By Douglas Hackleman - February 14, 2020

A recent banquet for the LLU School of Dentistry’s Dean’s Circle members was held Thursday evening, September 26, 2019, at the salubrious ESRI Cafe on the Environmental Systems Research Institute headquarters’ campus in Redlands, California, the Loma Linda neighbor’s largest employer.

Dean Handysides offers grace.

Dean Robert Handysides, DDS’93, led out during the evening repast attended by approximately three dozen particularly engaged and (primarily) alumni supporters of LLUSD.

Dean Handysides elaborated candidly for a few minutes on the challenges, changes, and conquests LLUSD recently has faced, embraced, and celebrated.

In regard to the reinvigorated Department of Dental Hygiene, Dean Handysides mentioned recent successes of the School’s “Bridge Pathway” by which some would-be dental students take dental hygiene to demonstrate their ability to participate in the DDS program. This year (2019) six dental hygiene graduates matriculated to the dentistry program.

The dean stated that the School is investing heavily in digital dentistry—which means significant expenditures on digital (especially intraoral) scanners and an industrial strength (Ivoclar Vivadent PM7, 3D) mill which was featured in the Summer/Autumn 2018 Articulator.

Under what he termed “four big buckets,” Dean Handysides discussed “tremendous changes in LLUSD’s curriculum” pertaining to 1) dental fundamentals, 2) biomedical sciences and oral ecosystems, 3) patient centered care, and 4) clinical professionalism

Some very basic changes, he said, are finding first-year dental students on the clinic floor paired with upper-class students—an arrangement that will create opportunities to practice four-handed dentistry and collaborative learning. The dean stressed the importance of student clinic work being evaluated over time by the same clinical faculty.

In a reordering of the curriculum, Dean Handysides explained that senior dental students will be taking some basic science course work which should prepare them for those kinds of questions on the Integrated National Board Dental Exam (INBDE).
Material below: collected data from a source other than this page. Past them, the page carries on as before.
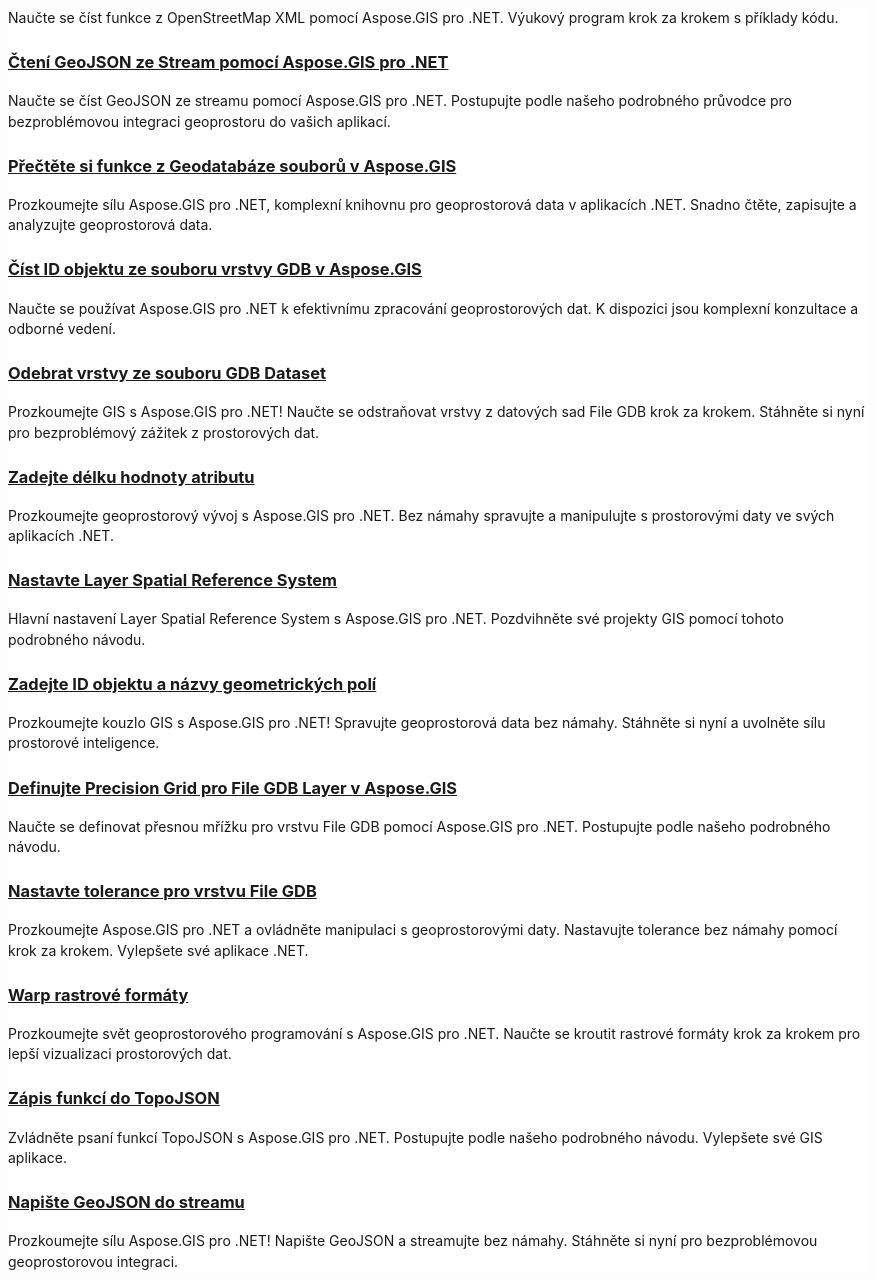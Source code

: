 Naučte se číst funkce z OpenStreetMap XML pomocí Aspose.GIS pro .NET. Výukový program krok za krokem s příklady kódu.
### [Čtení GeoJSON ze Stream pomocí Aspose.GIS pro .NET](./read-geojson-from-stream/)
Naučte se číst GeoJSON ze streamu pomocí Aspose.GIS pro .NET. Postupujte podle našeho podrobného průvodce pro bezproblémovou integraci geoprostoru do vašich aplikací.
### [Přečtěte si funkce z Geodatabáze souborů v Aspose.GIS](./read-features-from-file-geodatabase/)
Prozkoumejte sílu Aspose.GIS pro .NET, komplexní knihovnu pro geoprostorová data v aplikacích .NET. Snadno čtěte, zapisujte a analyzujte geoprostorová data.
### [Číst ID objektu ze souboru vrstvy GDB v Aspose.GIS](./read-object-id-from-file-gdb-layer/)
Naučte se používat Aspose.GIS pro .NET k efektivnímu zpracování geoprostorových dat. K dispozici jsou komplexní konzultace a odborné vedení.
### [Odebrat vrstvy ze souboru GDB Dataset](./remove-layers-from-file-gdb-dataset/)
Prozkoumejte GIS s Aspose.GIS pro .NET! Naučte se odstraňovat vrstvy z datových sad File GDB krok za krokem. Stáhněte si nyní pro bezproblémový zážitek z prostorových dat.
### [Zadejte délku hodnoty atributu](./specify-attribute-value-length/)
Prozkoumejte geoprostorový vývoj s Aspose.GIS pro .NET. Bez námahy spravujte a manipulujte s prostorovými daty ve svých aplikacích .NET.
### [Nastavte Layer Spatial Reference System](./set-layer-spatial-reference-system/)
Hlavní nastavení Layer Spatial Reference System s Aspose.GIS pro .NET. Pozdvihněte své projekty GIS pomocí tohoto podrobného návodu.
### [Zadejte ID objektu a názvy geometrických polí](./specify-object-id-and-geometry-field-names/)
Prozkoumejte kouzlo GIS s Aspose.GIS pro .NET! Spravujte geoprostorová data bez námahy. Stáhněte si nyní a uvolněte sílu prostorové inteligence.
### [Definujte Precision Grid pro File GDB Layer v Aspose.GIS](./define-precision-grid-for-file-gdb-layer/)
Naučte se definovat přesnou mřížku pro vrstvu File GDB pomocí Aspose.GIS pro .NET. Postupujte podle našeho podrobného návodu.
### [Nastavte tolerance pro vrstvu File GDB](./set-tolerances-for-file-gdb-layer/)
Prozkoumejte Aspose.GIS pro .NET a ovládněte manipulaci s geoprostorovými daty. Nastavujte tolerance bez námahy pomocí krok za krokem. Vylepšete své aplikace .NET.
### [Warp rastrové formáty](./warp-raster-formats/)
Prozkoumejte svět geoprostorového programování s Aspose.GIS pro .NET. Naučte se kroutit rastrové formáty krok za krokem pro lepší vizualizaci prostorových dat.
### [Zápis funkcí do TopoJSON](./write-features-to-topojson/)
Zvládněte psaní funkcí TopoJSON s Aspose.GIS pro .NET. Postupujte podle našeho podrobného návodu. Vylepšete své GIS aplikace.
### [Napište GeoJSON do streamu](./write-geojson-to-stream/)
Prozkoumejte sílu Aspose.GIS pro .NET! Napište GeoJSON a streamujte bez námahy. Stáhněte si nyní pro bezproblémovou geoprostorovou integraci.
Discussing the incoming DDS class, Dean Handysides reported the admission of 134 new students in August 2019, a number that included 32 international students. Mixing what were formerly International Dentistry Program students with predoctoral students is designed to create additional opportunities for growth producing, peer-to-peer learning, especially because the international students come with dental degrees and often times considerable practice experience.

Dean Handysides shares a moment with Dr. and Mrs. Wacker.

The attendance of Duane Wacker, DDS’64, NASDAD president during the School’s 50th anniversary in 2003, and his wife Charlene, BS (RN), at the recent Dean’s Circle led to some memories shared with the Articulator that included Dr. Wacker’s role in the Dean’s Circle inception. During the 1989 CDA annual meetings in Anaheim, Dr. Wacker visited with a colleague from University of the Pacific Arthur A. Dugoni School of Dentistry (UOP) in the adjacent booth. He mentioned his desire to find a way to raise money for LLUSD, especially from among its alumni. His colleague it turned out was involved in a Dean’s Circle for UOP and was all too pleased to tell Dr. Wacker about it, showing him the printed materials used in their mailings to alumni and all the details of the program, including the pins that were presented to members at Dean’s Circle occasions. Dr. Wacker was thrilled, but wary about copyright issues that might preclude imitating what the UOP operative was doing. He need not have been concerned. His colleague from the other school reassured him that the idea was not copyrighted or trademarked and gave him copies of all printed materials related to the UOP program.

Back at Prince Hall, Dr. Wacker was delighted to share with Dean Judson Klooster what he’d acquired and the concept behind it. Dr. Klooster was on board immediately, says Dr. Wacker, and Barbara Bostwick, the School’s first director of development, soon implemented the concept of a Dean’s Circle for alumni who would make an annual gift of $1,500 to the project, program, or endowment of their preference—quite the commitment, given what a dollar was worth 35 years ago.

Dean Robert Handysides heartily welcomes the continuing support of LLUSD friends who promote the growth of this School-enhancing, Dean’s Circle philanthropic fraternity.